%%

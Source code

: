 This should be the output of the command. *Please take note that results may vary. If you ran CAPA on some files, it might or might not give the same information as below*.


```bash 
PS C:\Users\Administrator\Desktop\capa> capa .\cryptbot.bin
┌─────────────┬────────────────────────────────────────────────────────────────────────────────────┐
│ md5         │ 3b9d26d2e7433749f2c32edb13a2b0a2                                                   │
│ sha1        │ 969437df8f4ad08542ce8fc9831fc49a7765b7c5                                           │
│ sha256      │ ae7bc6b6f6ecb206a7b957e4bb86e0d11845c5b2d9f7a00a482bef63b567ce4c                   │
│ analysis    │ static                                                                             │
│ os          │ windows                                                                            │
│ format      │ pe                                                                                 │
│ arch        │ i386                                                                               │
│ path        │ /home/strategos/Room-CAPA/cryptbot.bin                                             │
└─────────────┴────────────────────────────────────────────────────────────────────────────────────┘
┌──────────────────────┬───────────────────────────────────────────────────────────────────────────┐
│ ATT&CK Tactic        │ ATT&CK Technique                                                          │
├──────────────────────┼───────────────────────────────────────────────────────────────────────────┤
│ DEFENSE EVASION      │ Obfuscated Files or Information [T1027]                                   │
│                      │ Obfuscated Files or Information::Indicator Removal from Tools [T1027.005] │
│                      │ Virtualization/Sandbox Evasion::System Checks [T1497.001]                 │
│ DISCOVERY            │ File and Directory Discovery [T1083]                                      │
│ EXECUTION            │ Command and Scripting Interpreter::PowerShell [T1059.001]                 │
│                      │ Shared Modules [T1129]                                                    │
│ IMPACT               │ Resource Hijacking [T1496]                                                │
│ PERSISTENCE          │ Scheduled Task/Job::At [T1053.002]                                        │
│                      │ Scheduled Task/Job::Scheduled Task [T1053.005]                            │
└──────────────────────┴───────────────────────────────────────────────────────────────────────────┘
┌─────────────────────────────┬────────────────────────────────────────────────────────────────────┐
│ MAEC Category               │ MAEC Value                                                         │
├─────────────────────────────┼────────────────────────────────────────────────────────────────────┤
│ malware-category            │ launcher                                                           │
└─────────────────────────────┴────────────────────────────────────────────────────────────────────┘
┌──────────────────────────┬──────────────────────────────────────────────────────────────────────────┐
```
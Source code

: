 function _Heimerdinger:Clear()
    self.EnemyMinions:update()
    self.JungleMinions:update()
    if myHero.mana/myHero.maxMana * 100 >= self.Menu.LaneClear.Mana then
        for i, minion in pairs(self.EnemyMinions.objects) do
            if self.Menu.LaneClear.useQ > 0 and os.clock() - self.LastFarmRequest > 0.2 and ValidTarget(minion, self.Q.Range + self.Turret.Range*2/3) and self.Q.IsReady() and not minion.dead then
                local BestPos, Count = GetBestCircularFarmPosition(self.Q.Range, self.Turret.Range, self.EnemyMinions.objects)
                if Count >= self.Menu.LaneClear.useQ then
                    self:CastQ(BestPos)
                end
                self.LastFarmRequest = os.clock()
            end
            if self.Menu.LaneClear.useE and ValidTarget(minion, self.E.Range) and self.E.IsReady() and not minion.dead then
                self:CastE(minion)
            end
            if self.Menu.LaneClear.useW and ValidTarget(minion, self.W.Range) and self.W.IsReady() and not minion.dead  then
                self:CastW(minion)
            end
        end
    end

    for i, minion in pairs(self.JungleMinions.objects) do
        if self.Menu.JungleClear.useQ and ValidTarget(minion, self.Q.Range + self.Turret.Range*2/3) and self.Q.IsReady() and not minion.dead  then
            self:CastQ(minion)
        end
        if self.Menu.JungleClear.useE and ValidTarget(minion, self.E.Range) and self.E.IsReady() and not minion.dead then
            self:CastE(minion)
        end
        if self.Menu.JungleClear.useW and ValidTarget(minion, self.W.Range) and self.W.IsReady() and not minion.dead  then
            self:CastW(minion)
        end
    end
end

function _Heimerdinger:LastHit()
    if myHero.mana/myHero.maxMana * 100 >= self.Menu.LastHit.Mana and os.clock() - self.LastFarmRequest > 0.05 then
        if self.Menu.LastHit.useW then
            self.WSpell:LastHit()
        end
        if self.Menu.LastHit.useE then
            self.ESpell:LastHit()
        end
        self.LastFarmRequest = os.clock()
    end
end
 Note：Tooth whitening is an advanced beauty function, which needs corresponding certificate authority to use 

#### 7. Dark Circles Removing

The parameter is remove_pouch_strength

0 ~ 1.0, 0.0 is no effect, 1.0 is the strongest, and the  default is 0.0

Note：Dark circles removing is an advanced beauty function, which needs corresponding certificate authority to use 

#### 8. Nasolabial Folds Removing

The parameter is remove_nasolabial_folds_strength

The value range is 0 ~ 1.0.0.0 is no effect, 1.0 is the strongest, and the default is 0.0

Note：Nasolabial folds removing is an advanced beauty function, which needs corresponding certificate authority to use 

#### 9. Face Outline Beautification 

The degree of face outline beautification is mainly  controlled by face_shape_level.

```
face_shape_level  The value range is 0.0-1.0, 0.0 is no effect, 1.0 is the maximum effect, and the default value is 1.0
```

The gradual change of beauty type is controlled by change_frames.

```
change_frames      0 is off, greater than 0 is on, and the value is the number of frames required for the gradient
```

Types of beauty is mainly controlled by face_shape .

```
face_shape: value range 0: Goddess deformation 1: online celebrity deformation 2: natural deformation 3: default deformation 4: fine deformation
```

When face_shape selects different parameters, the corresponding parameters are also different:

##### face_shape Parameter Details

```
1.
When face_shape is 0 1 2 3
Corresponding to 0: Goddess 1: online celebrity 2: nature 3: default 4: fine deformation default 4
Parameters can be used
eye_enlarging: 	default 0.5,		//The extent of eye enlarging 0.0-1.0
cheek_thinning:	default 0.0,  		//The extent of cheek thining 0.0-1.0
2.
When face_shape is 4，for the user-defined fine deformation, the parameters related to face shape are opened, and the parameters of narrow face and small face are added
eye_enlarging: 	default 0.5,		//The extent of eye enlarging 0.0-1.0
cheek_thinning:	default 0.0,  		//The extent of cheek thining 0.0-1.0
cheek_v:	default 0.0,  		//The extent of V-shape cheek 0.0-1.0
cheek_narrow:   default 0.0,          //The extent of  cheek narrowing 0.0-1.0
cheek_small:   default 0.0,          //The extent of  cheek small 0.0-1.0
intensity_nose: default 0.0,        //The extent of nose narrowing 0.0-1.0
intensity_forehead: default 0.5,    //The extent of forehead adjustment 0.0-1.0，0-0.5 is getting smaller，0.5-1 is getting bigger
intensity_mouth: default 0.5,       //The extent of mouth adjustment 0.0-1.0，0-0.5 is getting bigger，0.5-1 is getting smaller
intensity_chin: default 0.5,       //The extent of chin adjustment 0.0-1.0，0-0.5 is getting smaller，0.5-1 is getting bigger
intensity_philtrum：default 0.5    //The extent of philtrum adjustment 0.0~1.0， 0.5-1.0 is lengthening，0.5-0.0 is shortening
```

%%

Restate word for word the lines of the data above, starting at the line containing "function _Heimerdinger:LastHit()" and ending at the line containing "The value range is 0 ~", both included, and nothing more.

function _Heimerdinger:LastHit()
    if myHero.mana/myHero.maxMana * 100 >= self.Menu.LastHit.Mana and os.clock() - self.LastFarmRequest > 0.05 then
        if self.Menu.LastHit.useW then
            self.WSpell:LastHit()
        end
        if self.Menu.LastHit.useE then
            self.ESpell:LastHit()
        end
        self.LastFarmRequest = os.clock()
    end
end
 Note：Tooth whitening is an advanced beauty function, which needs corresponding certificate authority to use 

#### 7. Dark Circles Removing

The parameter is remove_pouch_strength

0 ~ 1.0, 0.0 is no effect, 1.0 is the strongest, and the  default is 0.0

Note：Dark circles removing is an advanced beauty function, which needs corresponding certificate authority to use 

#### 8. Nasolabial Folds Removing

The parameter is remove_nasolabial_folds_strength

The value range is 0 ~ 1.0.0.0 is no effect, 1.0 is the strongest, and the default is 0.0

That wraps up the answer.